Oil: Prices eased ahead of OPEC meeting which signed off on further supply gains for December. Brent futures closed lower on Friday at $65.1/bbl (-1.3% w/w), partly reversing the previous week’s gains, as markets looked ahead to OPEC-8 rubber-stamping another 137 kb/d monthly increase in supply this weekend, which they did on Sunday, and after President Trump denied that he was planning a military strike on oil producing Venezuela. That and anticipation about Trump’s meeting with China’s President Xi in South Korea, which in the end yielded very little in the way of trade commitments to purchase additional supplies of US crude or LNG for that matter, had helped Brent string a run of 3 consecutive days of modest gains. At Sunday’s virtual OPEC meeting, the eight members participating in the second tranche of production cuts worth 1.65 mb/d (from April 2023), which include Saudi Arabia, the UAE, Kuwait and Oman from the GCC, confirmed that they would raise aggregate OPEC-8 output for December at the same pace as in November and October (+137 kb/d). However, the group also announced that production increases would be paused for the first quarter of 2026, traditionally the softest months of the year for oil demand, which must be seen as part-acknowledgement of markets’ concerns about a developing supply glut as well as the uncertainty surrounding newly imposed sanctions on Russia’s largest oil producers by the US. Brent futures were initially up this morning in Asian markets on news of the pause but look to be drifting lower at the time of writing.  
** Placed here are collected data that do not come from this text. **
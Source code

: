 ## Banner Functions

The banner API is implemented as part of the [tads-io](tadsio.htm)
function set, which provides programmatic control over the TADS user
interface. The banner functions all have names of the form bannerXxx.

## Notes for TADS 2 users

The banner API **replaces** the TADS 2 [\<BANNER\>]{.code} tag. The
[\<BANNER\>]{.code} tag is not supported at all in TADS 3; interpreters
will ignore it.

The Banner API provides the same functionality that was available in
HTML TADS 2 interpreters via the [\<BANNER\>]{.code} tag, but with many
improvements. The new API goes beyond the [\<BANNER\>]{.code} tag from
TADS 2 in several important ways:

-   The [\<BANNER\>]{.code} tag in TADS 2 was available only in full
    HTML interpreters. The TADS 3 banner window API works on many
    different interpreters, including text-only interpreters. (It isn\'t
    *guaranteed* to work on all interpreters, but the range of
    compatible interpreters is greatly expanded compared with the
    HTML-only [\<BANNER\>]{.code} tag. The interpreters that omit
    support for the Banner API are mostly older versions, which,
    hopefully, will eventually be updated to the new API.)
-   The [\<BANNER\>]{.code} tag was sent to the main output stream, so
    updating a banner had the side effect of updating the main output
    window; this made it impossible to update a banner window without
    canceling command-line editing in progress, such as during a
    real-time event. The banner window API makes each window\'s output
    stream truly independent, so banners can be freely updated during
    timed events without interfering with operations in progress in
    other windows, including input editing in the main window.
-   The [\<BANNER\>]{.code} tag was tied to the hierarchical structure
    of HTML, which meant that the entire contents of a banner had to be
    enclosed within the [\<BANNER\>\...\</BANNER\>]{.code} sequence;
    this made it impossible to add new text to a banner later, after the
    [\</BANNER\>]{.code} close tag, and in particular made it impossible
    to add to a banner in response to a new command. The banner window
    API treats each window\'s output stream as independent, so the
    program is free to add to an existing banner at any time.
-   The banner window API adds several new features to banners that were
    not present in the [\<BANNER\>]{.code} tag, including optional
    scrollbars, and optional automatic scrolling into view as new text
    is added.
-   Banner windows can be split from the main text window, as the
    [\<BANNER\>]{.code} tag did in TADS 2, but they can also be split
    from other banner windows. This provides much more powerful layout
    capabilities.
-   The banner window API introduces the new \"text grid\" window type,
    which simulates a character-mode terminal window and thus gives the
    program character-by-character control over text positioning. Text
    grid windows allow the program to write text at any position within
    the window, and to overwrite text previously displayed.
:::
Global: The US Supreme Court’s hearings on tariffs and the BoE meeting key events this week. In the US, on Wednesday the Supreme Court will start hearing arguments about the legality of Trump’s reciprocal tariffs. With the government shutdown ongoing since 1 October, the pressure is mounting on both parties to resolve the gridlock and reopen the government. Monitoring Fed speak, with several FOMC members due to speak this week, takes on even additional importance given both the divide on the interest rate path ahead and the dearth of official economic data releases. The ISM manufacturing PMI is due later today, with the consensus forecast indicating a very slight tick up to 49.2 in October from 49.1 in September. The equivalent services measure is due on Wednesday and is expected to improve to 51 from 50. In the Eurozone, retail sales for September is due on Thursday with consensus expectations at +0.2% m/m following 0.1% in August. In the UK, the Bank of England’s MPC decision and an updated set of economic projections are due on Thursday; a hold on the bank rate at 4% is expected. Finally in Japan, September’s cash earnings are due on Thursday with wages expected to increase 2% y/y, improving from the previous month’s 1.5% increase. Similarly, household spending growth is due on Friday and is seen improving to 2.5% y/y in September from 2.3% in August.

UK: House prices tick up slightly in October. The Nationwide House Price Index for October posted a second consecutive month of higher price increases, with residential property prices rising 2.4% y/y (0.3% m/m) following September’s 2.2% (0.5% m/m). For the past five months, the increases have been in a modest 2.1%-2.4% range following the stamp duty changes that took effect in April, down from 3.4%-4.7% between November 2024 and May 2025. The outlook continues to be cautious given generally softening wage growth, elevated mortgage rates, slower, if any, monetary easing by the Bank of England over the coming months, and uncertainty surrounding the government’s fiscal consolidation measures, which are expected to be unveiled later in the month.